Free School Uniform Programme Must Use Only Local Textiles

Non-governmental organization SEND Ghana is advocating that government uses only local textiles in the production of attires under the free school uniform distribution programme.

The NGO wants government to renegotiate and award fabric production contracts to local textile industries instead of importing them from outside the country.

The call was made during a day’s “national dialogue on the free school uniform programme” organized by SEND Ghana in collaboration with Global Partnership for Social Accountability and funded by the World Bank here in Accra.

The dialogue was aimed at soliciting views from various stakeholders on how to ensure local textile industries benefit from the programme and make appropriate recommendations to the Education Ministry.

The meeting called on the Ministry of Education to renegotiate and re-award contracts for production of fabric awarded to foreign firms. “Until renegotiation is done, the Ministry should also encourage the uniform production companies to purchase fabrics from local textile manufacturers,” the meeting recommended.

The meeting also expressed concern that garment production contracts under the programme are not transparent enough.

“Our monitoring report also found that the source of the fabric used for the production of the free uniforms was unknown to the agencies spearheading the project, making government’s aim of boosting the local textile industry hard to assess,” Senior Programme Officer for SEND Ghana Mrs. Harriet Nuamah Agyemang noted.

SEND Ghana believes the programme is a laudable one which can boost the local textile industries and generate lots of employment for the youth within the textile industry and contribute to reducing the unemployment situation in the country.

It also believes although the programme is a good social intervention initiative that can make the lives of societies’ under privileged better, there are currently too many challenges militating against its successful implementation.

“Some schools in the Greater Accra, Northern, Upper East and Upper West regions are fraught with challenges such as poor distribution guidelines, the lack of a credible schools selection criterion among others,” a monitoring report by SEND Ghana on the free uniform distribution programme revealed.

Mrs.
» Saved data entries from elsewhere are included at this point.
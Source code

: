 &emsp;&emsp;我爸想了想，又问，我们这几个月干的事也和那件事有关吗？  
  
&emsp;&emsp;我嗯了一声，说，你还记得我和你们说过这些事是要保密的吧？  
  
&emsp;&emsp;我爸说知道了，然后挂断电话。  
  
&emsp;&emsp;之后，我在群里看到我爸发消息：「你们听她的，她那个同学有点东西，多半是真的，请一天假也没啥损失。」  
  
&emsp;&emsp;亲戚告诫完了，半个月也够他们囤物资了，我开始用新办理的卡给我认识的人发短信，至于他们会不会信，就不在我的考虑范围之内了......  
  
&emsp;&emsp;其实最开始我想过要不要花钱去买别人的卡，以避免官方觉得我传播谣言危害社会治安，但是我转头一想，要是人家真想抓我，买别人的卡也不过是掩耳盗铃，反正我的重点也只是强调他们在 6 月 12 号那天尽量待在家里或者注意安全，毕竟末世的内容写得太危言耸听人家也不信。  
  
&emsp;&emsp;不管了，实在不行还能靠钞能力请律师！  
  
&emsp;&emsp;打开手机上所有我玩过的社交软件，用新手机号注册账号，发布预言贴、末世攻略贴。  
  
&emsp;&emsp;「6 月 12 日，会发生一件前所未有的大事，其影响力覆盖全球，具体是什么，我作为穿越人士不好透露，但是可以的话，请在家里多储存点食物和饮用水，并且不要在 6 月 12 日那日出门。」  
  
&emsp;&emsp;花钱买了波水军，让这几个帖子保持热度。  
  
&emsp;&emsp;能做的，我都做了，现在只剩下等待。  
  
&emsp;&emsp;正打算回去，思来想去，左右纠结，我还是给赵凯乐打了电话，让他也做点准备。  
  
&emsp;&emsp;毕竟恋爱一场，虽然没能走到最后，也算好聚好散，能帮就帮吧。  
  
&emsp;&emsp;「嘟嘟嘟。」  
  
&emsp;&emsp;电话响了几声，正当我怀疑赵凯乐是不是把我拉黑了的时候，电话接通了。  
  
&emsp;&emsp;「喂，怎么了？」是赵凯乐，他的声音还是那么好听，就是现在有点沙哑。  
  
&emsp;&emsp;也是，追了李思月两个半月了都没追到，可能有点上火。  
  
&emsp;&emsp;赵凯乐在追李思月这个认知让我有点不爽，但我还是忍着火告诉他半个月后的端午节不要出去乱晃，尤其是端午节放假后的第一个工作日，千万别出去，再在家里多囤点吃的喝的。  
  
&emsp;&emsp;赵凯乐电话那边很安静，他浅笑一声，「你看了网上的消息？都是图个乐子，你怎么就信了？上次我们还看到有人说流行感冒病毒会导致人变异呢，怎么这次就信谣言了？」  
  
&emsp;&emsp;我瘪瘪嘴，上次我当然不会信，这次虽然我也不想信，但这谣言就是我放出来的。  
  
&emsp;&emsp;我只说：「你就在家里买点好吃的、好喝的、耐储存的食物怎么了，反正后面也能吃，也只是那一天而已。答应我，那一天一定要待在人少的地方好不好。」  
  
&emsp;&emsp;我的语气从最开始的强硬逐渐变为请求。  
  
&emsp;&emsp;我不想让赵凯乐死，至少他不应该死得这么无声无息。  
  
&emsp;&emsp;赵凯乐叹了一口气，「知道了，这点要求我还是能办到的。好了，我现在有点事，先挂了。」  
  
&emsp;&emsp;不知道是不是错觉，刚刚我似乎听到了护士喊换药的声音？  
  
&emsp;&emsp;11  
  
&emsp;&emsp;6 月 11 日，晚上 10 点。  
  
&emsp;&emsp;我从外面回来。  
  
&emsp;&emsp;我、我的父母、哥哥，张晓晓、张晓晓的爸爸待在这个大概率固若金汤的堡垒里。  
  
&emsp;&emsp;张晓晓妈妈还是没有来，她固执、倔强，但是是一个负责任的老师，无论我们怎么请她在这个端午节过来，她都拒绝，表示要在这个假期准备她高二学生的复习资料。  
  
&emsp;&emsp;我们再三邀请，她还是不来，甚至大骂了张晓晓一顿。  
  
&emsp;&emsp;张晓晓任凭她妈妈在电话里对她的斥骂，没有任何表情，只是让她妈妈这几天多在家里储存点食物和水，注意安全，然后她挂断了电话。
Nuamah Agyemang noted the programme was introduced to bring relief to parents and ensure the provision of jobs and it’s about time these objectives were prioritized.
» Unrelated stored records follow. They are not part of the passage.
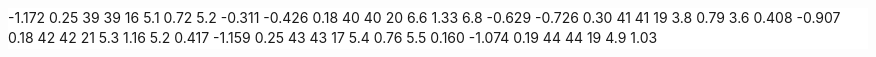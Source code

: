 <td style='text-align: center;'>-1.172</td>
<td style='text-align: center;'>0.25</td>
</tr>
<tr>
<td style='text-align: left;'>39</td>
<td style='text-align: center;'>39</td>
<td style='text-align: center;'>16</td>
<td style='text-align: center;'>5.1</td>
<td style='text-align: center;'>0.72</td>
<td style='text-align: center;'>5.2</td>
<td style='text-align: center;'>-0.311</td>
<td style='text-align: center;'>-0.426</td>
<td style='text-align: center;'>0.18</td>
</tr>
<tr>
<td style='text-align: left;'>40</td>
<td style='text-align: center;'>40</td>
<td style='text-align: center;'>20</td>
<td style='text-align: center;'>6.6</td>
<td style='text-align: center;'>1.33</td>
<td style='text-align: center;'>6.8</td>
<td style='text-align: center;'>-0.629</td>
<td style='text-align: center;'>-0.726</td>
<td style='text-align: center;'>0.30</td>
</tr>
<tr>
<td style='text-align: left;'>41</td>
<td style='text-align: center;'>41</td>
<td style='text-align: center;'>19</td>
<td style='text-align: center;'>3.8</td>
<td style='text-align: center;'>0.79</td>
<td style='text-align: center;'>3.6</td>
<td style='text-align: center;'> 0.408</td>
<td style='text-align: center;'>-0.907</td>
<td style='text-align: center;'>0.18</td>
</tr>
<tr>
<td style='text-align: left;'>42</td>
<td style='text-align: center;'>42</td>
<td style='text-align: center;'>21</td>
<td style='text-align: center;'>5.3</td>
<td style='text-align: center;'>1.16</td>
<td style='text-align: center;'>5.2</td>
<td style='text-align: center;'> 0.417</td>
<td style='text-align: center;'>-1.159</td>
<td style='text-align: center;'>0.25</td>
</tr>
<tr>
<td style='text-align: left;'>43</td>
<td style='text-align: center;'>43</td>
<td style='text-align: center;'>17</td>
<td style='text-align: center;'>5.4</td>
<td style='text-align: center;'>0.76</td>
<td style='text-align: center;'>5.5</td>
<td style='text-align: center;'> 0.160</td>
<td style='text-align: center;'>-1.074</td>
<td style='text-align: center;'>0.19</td>
</tr>
<tr>
<td style='text-align: left;'>44</td>
<td style='text-align: center;'>44</td>
<td style='text-align: center;'>19</td>
<td style='text-align: center;'>4.9</td>
<td style='text-align: center;'>1.03</td>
The Senior Programmes Officer said in order to improve on the  free uniform programme and the educational sector as a whole, Education Ministry officials “should go back and take a closer look at the objective of the initiative and bring back local textile players and dress makers on board to improve the sector.”

“We believe that government’s responsiveness to these demand will help realize the full potential of the programme,” she said.

On his part Chairman of the Parliamentary Select Committee on Education and Member of Parliament for Jaman North, Mr. Steven Siaka said, the disclosures in the report were timely as it would assist the committee in proposing solutions to the major challenges disrupting the implementation of programmes designed to improve the educational sector.

Also present at the national dialogue were representatives from the Ghana Integrity Initiative, Ministry of Finance, Ministry of Education, Ghana Education Service and Gender Children and Social Protection Ministry.